During the summer of 1987, women are disappearing from the streets of Perth at the hands of serial killer couple John and Evelyn White. Vicki Maloney, an intelligent and charismatic teenager, is spending the weekend at her mother’s house in outer suburbia. After friction between mother and daughter escalates, Vicki defiantly sneaks out to attend a party. En route she is lured into the car of seemingly trustworthy couple. Vicki soon finds herself held captive where she is forced into a dark world of violence and domination. With no way to escape and her murder imminent, Vicki realizes she must find a way to drive a wedge between Evelyn and John if she’s to survive her ordeal.
His feature film debut, director Ben Young masterfully executes tension and stakes while developing the location into a viable character. The bleak, sun kissed streets of Perth are bare and lifeless. From the opening shot we’re introduced to a grimy, atmospheric story of grounded realism. Scenes so gruesome and visceral but yet raw and authentic. Never acting as ‘torture porn’, Hounds of Love prioritizes human emotion and fear. Young lets the camera do the storytelling as it sits from afar as if it’s a spectator. The subject material itself is nothing new but the way it’s told is fresh and innovative.

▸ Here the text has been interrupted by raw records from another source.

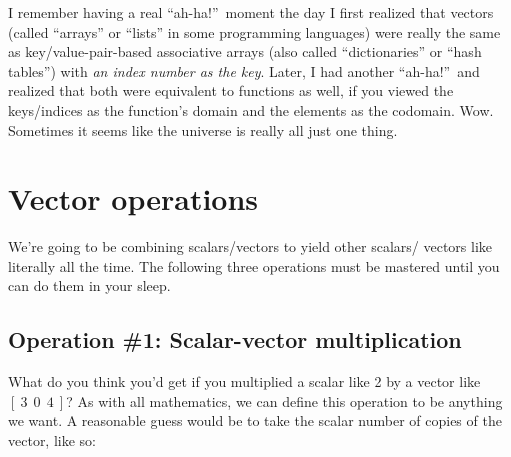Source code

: 
I remember having a real ``ah-ha!''~moment the day I first realized that
vectors (called ``arrays'' or ``lists'' in some programming languages) were
really the same as key/value-pair-based associative arrays (also called
``dictionaries'' or ``hash tables'') with \textit{an index number as the key}.
Later, I had another ``ah-ha!''~and realized that both were equivalent to
functions as well, if you viewed the keys/indices as the function's domain and
the elements as the codomain. Wow. Sometimes it seems like the universe is
really all just one thing.

%
%
%
%
%
%
%
%
%
%
%
%
%
%
%
%
%
%
%
%
%
%
%
%
%
%
%
%
%
%
%
%
%
%
%
%
%
%
%
%
%


\section{Vector operations}
\label{vectorOps}

We're going to be combining scalars/vectors to yield other scalars/ vectors
like literally all the time. The following three operations must be mastered
until you can do them in your sleep.

\subsection{Operation \#1: Scalar-vector multiplication}

\label{scalarVectorMultiplication}

What do you think you'd get if you multiplied a scalar like 2 by a vector like
$[\ 3\ \ 0\ \ 4\ ]$? As with all mathematics, we can define this operation to
be anything we want. A reasonable guess would be to take the scalar number of
copies of the vector, like so:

Featuring three performances of power and persistence, Hounds of Love tells the story from multiple perspectives as we explore their psych. All of the leads are damaged inside one way or another, whether it’s taking innocent teens captive to exert your power or allowing your significant other to do it while you watch. Stephen Curry plays John, the sick and sadistic captor with OCD who’s unnerving and leaves a lasting impression even as the credits roll.
His partner Evelyn played by Emma Booth is given the most range as she is forced to stand on the sidelines while John inflicts pain. A conflicted Evelyn gets sympathy from Vicki when it’s clear she is being tormented and she can’t escape. Evelyn is defeated and has no reason to continue on.
Vicki, played by Ashleigh Cummings holds her own as the teenager who is abducted by the couple. Her performance is so convincing that at times it feels wrong to continue to watch the tragic events that are about to occur. Her bloodcurdling screams echo in your head minutes after the scene is over. Without the performance from the leads, the material wouldn’t resonate with the viewer and would come off as ‘just another abduction horror film’.
Hounds of Love benefits from taut storytelling and heart pounding moments of profound terror. The film never cops out, putting us in the mind of the captors and the captive. As the story progresses we’re invested though the outcome we hope for isn’t guaranteed. Aware of its genre, the film provides us with as much style as it does substance. From the sinister electronic score to the portrait of the shady Australian suburban life. The film goes from a brutal horror to a character study thanks to Curry, Booth, and Cummings. For viewers that are willing to stick it out, they’ll be rewarded with a captivating film that makes the most of its 108 minute runtime.